Star Wars: The Clone Wars Revisited-5.20 The Wrong Jedi

Star Wars: The Clone Wars Revisited-5.20 The Wrong Jedi

Eleven years ago, George Lucas and Dave Filoni introduced the world to Star Wars: The Clone Wars, an animated series that filled in the gap between Star Wars Episode II: Attack of the Clones and Star Wars Episode III: Revenge of the Sith. The story takes place during the Clone Wars, with the Jedi-led clone army facing off against the droid armies of the Separatist Alliance. With the announcement of a surprise seventh season by Disney, The Digital Fix will be revisiting the animated series, looking back at the most important episodes and story arcs of the show’s five seasons, highlighting the elements that made this show so beloved by Star Wars fans.
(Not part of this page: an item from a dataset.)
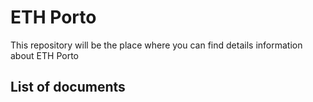 # ETH Porto
This repository will be the place where you can find details information about ETH Porto

## List of documents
We return with a look at The Wrong Jedi, which originally aired back in 2013...

After five seasons, the Star Wars: The Clone Wars saga came to a sudden and surprising end with The Wrong Jedi, named for Alfred Hitchcock's film The Wrong Man. The Wrong Jedi is the culmination of a multi-episode arc in which Anakin's padawan Ahsoka has been falsely accused of committing a bombing that led to the deaths of a number of clone troopers. While Ahsoka is on the run, Anakin works to get to the bottom of who's really behind the bombing and clear Ahsoka's name. The truth, when it finally comes out, is shocking to say the least.
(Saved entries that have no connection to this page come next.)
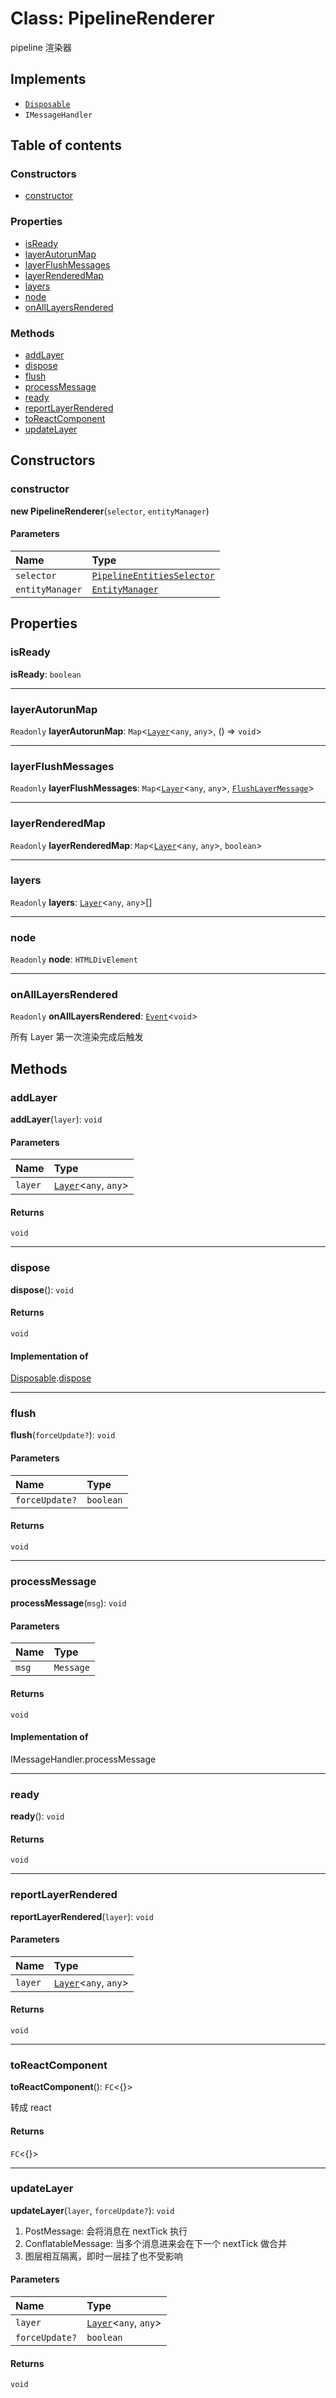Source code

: # Class: PipelineRenderer

pipeline 渲染器

## Implements

* [`Disposable`](/auto-docs/free-layout-editor/interfaces/Disposable-1.md)
* `IMessageHandler`

## Table of contents

### Constructors

* [constructor](/auto-docs/free-layout-editor/classes/PipelineRenderer.md#constructor)

### Properties

* [isReady](/auto-docs/free-layout-editor/classes/PipelineRenderer.md#isready)
* [layerAutorunMap](/auto-docs/free-layout-editor/classes/PipelineRenderer.md#layerautorunmap)
* [layerFlushMessages](/auto-docs/free-layout-editor/classes/PipelineRenderer.md#layerflushmessages)
* [layerRenderedMap](/auto-docs/free-layout-editor/classes/PipelineRenderer.md#layerrenderedmap)
* [layers](/auto-docs/free-layout-editor/classes/PipelineRenderer.md#layers)
* [node](/auto-docs/free-layout-editor/classes/PipelineRenderer.md#node)
* [onAllLayersRendered](/auto-docs/free-layout-editor/classes/PipelineRenderer.md#onalllayersrendered)

### Methods

* [addLayer](/auto-docs/free-layout-editor/classes/PipelineRenderer.md#addlayer)
* [dispose](/auto-docs/free-layout-editor/classes/PipelineRenderer.md#dispose)
* [flush](/auto-docs/free-layout-editor/classes/PipelineRenderer.md#flush)
* [processMessage](/auto-docs/free-layout-editor/classes/PipelineRenderer.md#processmessage)
* [ready](/auto-docs/free-layout-editor/classes/PipelineRenderer.md#ready)
* [reportLayerRendered](/auto-docs/free-layout-editor/classes/PipelineRenderer.md#reportlayerrendered)
* [toReactComponent](/auto-docs/free-layout-editor/classes/PipelineRenderer.md#toreactcomponent)
* [updateLayer](/auto-docs/free-layout-editor/classes/PipelineRenderer.md#updatelayer)

## Constructors

### constructor

**new PipelineRenderer**(`selector`, `entityManager`)

#### Parameters

| Name | Type |
| :------ | :------ |
| `selector` | [`PipelineEntitiesSelector`](/auto-docs/free-layout-editor/classes/PipelineEntitiesSelector.md) |
| `entityManager` | [`EntityManager`](/auto-docs/free-layout-editor/classes/EntityManager.md) |

## Properties

### isReady

**isReady**: `boolean`

***

### layerAutorunMap

`Readonly` **layerAutorunMap**: `Map`<[`Layer`](/auto-docs/free-layout-editor/classes/Layer.md)<`any`, `any`>, () => `void`>

***

### layerFlushMessages

`Readonly` **layerFlushMessages**: `Map`<[`Layer`](/auto-docs/free-layout-editor/classes/Layer.md)<`any`, `any`>, [`FlushLayerMessage`](/auto-docs/free-layout-editor/classes/FlushLayerMessage.md)>

***

### layerRenderedMap

`Readonly` **layerRenderedMap**: `Map`<[`Layer`](/auto-docs/free-layout-editor/classes/Layer.md)<`any`, `any`>, `boolean`>

***

### layers

`Readonly` **layers**: [`Layer`](/auto-docs/free-layout-editor/classes/Layer.md)<`any`, `any`>\[]

***

### node

`Readonly` **node**: `HTMLDivElement`

***

### onAllLayersRendered

`Readonly` **onAllLayersRendered**: [`Event`](/auto-docs/free-layout-editor/interfaces/Event-1.md)<`void`>

所有 Layer 第一次渲染完成后触发

## Methods

### addLayer

**addLayer**(`layer`): `void`

#### Parameters

| Name | Type |
| :------ | :------ |
| `layer` | [`Layer`](/auto-docs/free-layout-editor/classes/Layer.md)<`any`, `any`> |

#### Returns

`void`

***

### dispose

**dispose**(): `void`

#### Returns

`void`

#### Implementation of

[Disposable](/auto-docs/free-layout-editor/interfaces/Disposable-1.md).[dispose](/auto-docs/free-layout-editor/interfaces/Disposable-1.md#dispose)

***

### flush

**flush**(`forceUpdate?`): `void`

#### Parameters

| Name | Type |
| :------ | :------ |
| `forceUpdate?` | `boolean` |

#### Returns

`void`

***

### processMessage

**processMessage**(`msg`): `void`

#### Parameters

| Name | Type |
| :------ | :------ |
| `msg` | `Message` |

#### Returns

`void`

#### Implementation of

IMessageHandler.processMessage

***

### ready

**ready**(): `void`

#### Returns

`void`

***

### reportLayerRendered

**reportLayerRendered**(`layer`): `void`

#### Parameters

| Name | Type |
| :------ | :------ |
| `layer` | [`Layer`](/auto-docs/free-layout-editor/classes/Layer.md)<`any`, `any`> |

#### Returns

`void`

***

### toReactComponent

**toReactComponent**(): `FC`<{}>

转成 react

#### Returns

`FC`<{}>

***

### updateLayer

**updateLayer**(`layer`, `forceUpdate?`): `void`

1. PostMessage: 会将消息在 nextTick 执行
2. ConflatableMessage: 当多个消息进来会在下一个 nextTick 做合并
3. 图层相互隔离，即时一层挂了也不受影响

#### Parameters

| Name | Type |
| :------ | :------ |
| `layer` | [`Layer`](/auto-docs/free-layout-editor/classes/Layer.md)<`any`, `any`> |
| `forceUpdate?` | `boolean` |

#### Returns

`void`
One of the most shocking things about The Wrong Jedi is how willing the Jedi Council are to turn Ahsoka over to the Republic for trial, knowing that a guilty verdict will result in a death sentence. Given everything we've seen Ahsoka do for the Jedi and the Republic over five seasons, you would think the Jedi Council would have unanimous faith in Ahsoka's innocence. Yet they are willing to turn Ahsoka over on the basis of circumstantial evidence, lest they be seen as "opposing the Republic." And keep in mind, this is Ahsoka we're talking about. Everyone knows that Ahsoka could never do this, but the Jedi are willing to turn her over anyway, something that not only shatters Ahsoka's faith in the Jedi, but the audience's as well.
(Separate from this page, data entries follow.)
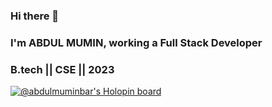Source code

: ### Hi there 👋
### I'm ABDUL MUMIN, working a Full Stack Developer
### B.tech || CSE || 2023
[![@abdulmuminbar's Holopin board](https://holopin.me/abdulmuminbar)](https://holopin.io/@abdulmuminbar)
<!--
**abdul-mumin001/abdul-mumin001** is a ✨ _special_ ✨ repository because its `README.md` (this file) appears on your GitHub profile.

Here are some ideas to get you started:

- 🔭 I’m currently working on ...
- 🌱 I’m currently learning ...
- 👯 I’m looking to collaborate on ...
- 🤔 I’m looking for help with ...
- 💬 Ask me about ...
- 📫 How to reach me: ...
- 😄 Pronouns: ...
- ⚡ Fun fact: ...
-->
This episode really brings home a point that has been made time and time again since the series began: at the end of the Clone Wars, the Jedi Order is broken. Instead of protecting one of their own and determining for themselves if she is guilty or not, the Council is perfectly willing to turn Ahsoka over to protect their image (more or less). Is it any wonder that the episode ends with Ahsoka leaving the Jedi Order?


In truth, The Wrong Jedi was not meant to be the end of The Clone Wars series. Season six was well into production when Disney acquired Lucasfilm and announced that all side projects would be shut down to focus on developing Star Wars: The Force Awakens. As a result, this became the de facto series finale for the show, a status it retained until the fully produced episodes of season six became available on Netflix. And now, with the coming of season seven at last, the series will finally receive the proper series finale it has long been denied.

It should be noted that while The Wrong Jedi was not meant to be the series finale, it does serve well in that purpose. After all, the series began with Ahsoka becoming Anakin's padawan in the Star Wars: The Clone Wars animated movie. It's fitting then, that the series would end with Ahsoka leaving behind the Jedi and her role as Anakin's padawan.

I've always found it interesting that this turned out to be the series finale of Star Wars: The Clone Wars, because it seems to me that losing Ahsoka right before the events of Star Wars Episode III is just one more element that contributed to Anakin's fall to the Dark Side. Though the series has since continued, The Wrong Jedi does provide some sense of closure to the series, even though some plot threads are still left hanging.